(Extracted data entries)
|---|

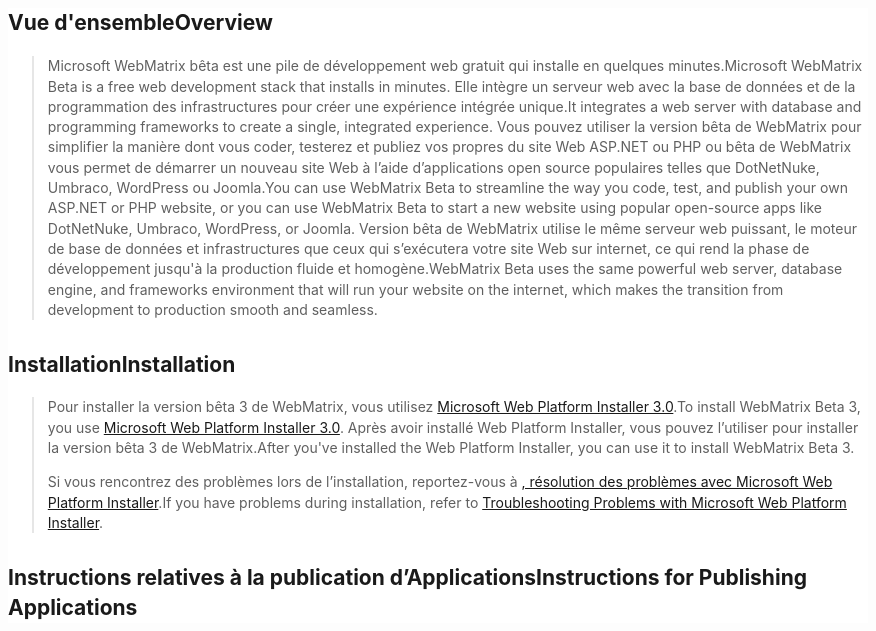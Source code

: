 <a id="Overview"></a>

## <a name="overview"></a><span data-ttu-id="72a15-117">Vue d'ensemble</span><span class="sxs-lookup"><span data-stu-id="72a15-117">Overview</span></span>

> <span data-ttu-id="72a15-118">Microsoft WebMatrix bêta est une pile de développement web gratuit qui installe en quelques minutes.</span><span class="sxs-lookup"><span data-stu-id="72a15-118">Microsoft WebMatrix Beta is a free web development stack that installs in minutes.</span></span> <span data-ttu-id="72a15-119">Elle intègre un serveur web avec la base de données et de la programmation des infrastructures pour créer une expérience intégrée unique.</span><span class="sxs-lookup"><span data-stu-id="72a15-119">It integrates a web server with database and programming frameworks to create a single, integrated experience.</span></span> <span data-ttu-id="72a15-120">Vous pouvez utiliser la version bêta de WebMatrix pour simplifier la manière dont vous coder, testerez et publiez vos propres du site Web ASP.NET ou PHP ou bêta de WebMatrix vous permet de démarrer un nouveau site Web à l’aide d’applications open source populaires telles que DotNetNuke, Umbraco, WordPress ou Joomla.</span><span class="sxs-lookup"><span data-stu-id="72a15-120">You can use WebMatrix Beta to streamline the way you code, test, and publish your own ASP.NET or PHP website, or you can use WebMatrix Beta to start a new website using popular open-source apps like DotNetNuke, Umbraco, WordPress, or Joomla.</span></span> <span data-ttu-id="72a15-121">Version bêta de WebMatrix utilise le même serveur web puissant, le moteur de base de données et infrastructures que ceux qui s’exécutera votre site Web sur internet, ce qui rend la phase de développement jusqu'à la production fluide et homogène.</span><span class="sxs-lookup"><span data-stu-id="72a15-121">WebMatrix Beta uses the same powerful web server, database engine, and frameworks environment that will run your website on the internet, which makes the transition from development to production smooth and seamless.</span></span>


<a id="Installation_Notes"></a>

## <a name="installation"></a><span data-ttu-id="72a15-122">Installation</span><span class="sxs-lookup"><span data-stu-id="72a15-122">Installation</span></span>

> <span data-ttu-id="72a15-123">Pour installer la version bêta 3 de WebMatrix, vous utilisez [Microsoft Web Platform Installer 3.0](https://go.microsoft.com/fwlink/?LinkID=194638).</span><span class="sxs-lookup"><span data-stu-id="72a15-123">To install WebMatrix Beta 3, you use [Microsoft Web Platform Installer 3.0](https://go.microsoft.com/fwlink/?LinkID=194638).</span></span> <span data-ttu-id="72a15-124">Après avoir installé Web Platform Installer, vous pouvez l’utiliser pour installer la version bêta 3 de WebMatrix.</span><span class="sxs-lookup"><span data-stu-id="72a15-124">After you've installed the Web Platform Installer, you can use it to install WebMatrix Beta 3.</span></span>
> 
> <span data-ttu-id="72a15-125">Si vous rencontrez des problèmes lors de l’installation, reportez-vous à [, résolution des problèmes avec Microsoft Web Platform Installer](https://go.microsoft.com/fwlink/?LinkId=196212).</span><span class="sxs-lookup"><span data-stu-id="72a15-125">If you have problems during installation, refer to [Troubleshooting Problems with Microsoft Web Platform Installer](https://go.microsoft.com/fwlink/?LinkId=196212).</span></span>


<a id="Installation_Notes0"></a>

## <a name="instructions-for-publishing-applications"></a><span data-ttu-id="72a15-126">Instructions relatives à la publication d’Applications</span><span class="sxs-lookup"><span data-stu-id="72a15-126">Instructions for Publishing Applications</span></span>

|---|

Here the job is to print all the data exactly, skipping any image.

Source code

: <a id="Overview"></a>

## <a name="overview"></a><span data-ttu-id="72a15-117">Vue d'ensemble</span><span class="sxs-lookup"><span data-stu-id="72a15-117">Overview</span></span>

> <span data-ttu-id="72a15-118">Microsoft WebMatrix bêta est une pile de développement web gratuit qui installe en quelques minutes.</span><span class="sxs-lookup"><span data-stu-id="72a15-118">Microsoft WebMatrix Beta is a free web development stack that installs in minutes.</span></span> <span data-ttu-id="72a15-119">Elle intègre un serveur web avec la base de données et de la programmation des infrastructures pour créer une expérience intégrée unique.</span><span class="sxs-lookup"><span data-stu-id="72a15-119">It integrates a web server with database and programming frameworks to create a single, integrated experience.</span></span> <span data-ttu-id="72a15-120">Vous pouvez utiliser la version bêta de WebMatrix pour simplifier la manière dont vous coder, testerez et publiez vos propres du site Web ASP.NET ou PHP ou bêta de WebMatrix vous permet de démarrer un nouveau site Web à l’aide d’applications open source populaires telles que DotNetNuke, Umbraco, WordPress ou Joomla.</span><span class="sxs-lookup"><span data-stu-id="72a15-120">You can use WebMatrix Beta to streamline the way you code, test, and publish your own ASP.NET or PHP website, or you can use WebMatrix Beta to start a new website using popular open-source apps like DotNetNuke, Umbraco, WordPress, or Joomla.</span></span> <span data-ttu-id="72a15-121">Version bêta de WebMatrix utilise le même serveur web puissant, le moteur de base de données et infrastructures que ceux qui s’exécutera votre site Web sur internet, ce qui rend la phase de développement jusqu'à la production fluide et homogène.</span><span class="sxs-lookup"><span data-stu-id="72a15-121">WebMatrix Beta uses the same powerful web server, database engine, and frameworks environment that will run your website on the internet, which makes the transition from development to production smooth and seamless.</span></span>


<a id="Installation_Notes"></a>

## <a name="installation"></a><span data-ttu-id="72a15-122">Installation</span><span class="sxs-lookup"><span data-stu-id="72a15-122">Installation</span></span>

> <span data-ttu-id="72a15-123">Pour installer la version bêta 3 de WebMatrix, vous utilisez [Microsoft Web Platform Installer 3.0](https://go.microsoft.com/fwlink/?LinkID=194638).</span><span class="sxs-lookup"><span data-stu-id="72a15-123">To install WebMatrix Beta 3, you use [Microsoft Web Platform Installer 3.0](https://go.microsoft.com/fwlink/?LinkID=194638).</span></span> <span data-ttu-id="72a15-124">Après avoir installé Web Platform Installer, vous pouvez l’utiliser pour installer la version bêta 3 de WebMatrix.</span><span class="sxs-lookup"><span data-stu-id="72a15-124">After you've installed the Web Platform Installer, you can use it to install WebMatrix Beta 3.</span></span>
> 
> <span data-ttu-id="72a15-125">Si vous rencontrez des problèmes lors de l’installation, reportez-vous à [, résolution des problèmes avec Microsoft Web Platform Installer](https://go.microsoft.com/fwlink/?LinkId=196212).</span><span class="sxs-lookup"><span data-stu-id="72a15-125">If you have problems during installation, refer to [Troubleshooting Problems with Microsoft Web Platform Installer](https://go.microsoft.com/fwlink/?LinkId=196212).</span></span>


<a id="Installation_Notes0"></a>

## <a name="instructions-for-publishing-applications"></a><span data-ttu-id="72a15-126">Instructions relatives à la publication d’Applications</span><span class="sxs-lookup"><span data-stu-id="72a15-126">Instructions for Publishing Applications</span></span>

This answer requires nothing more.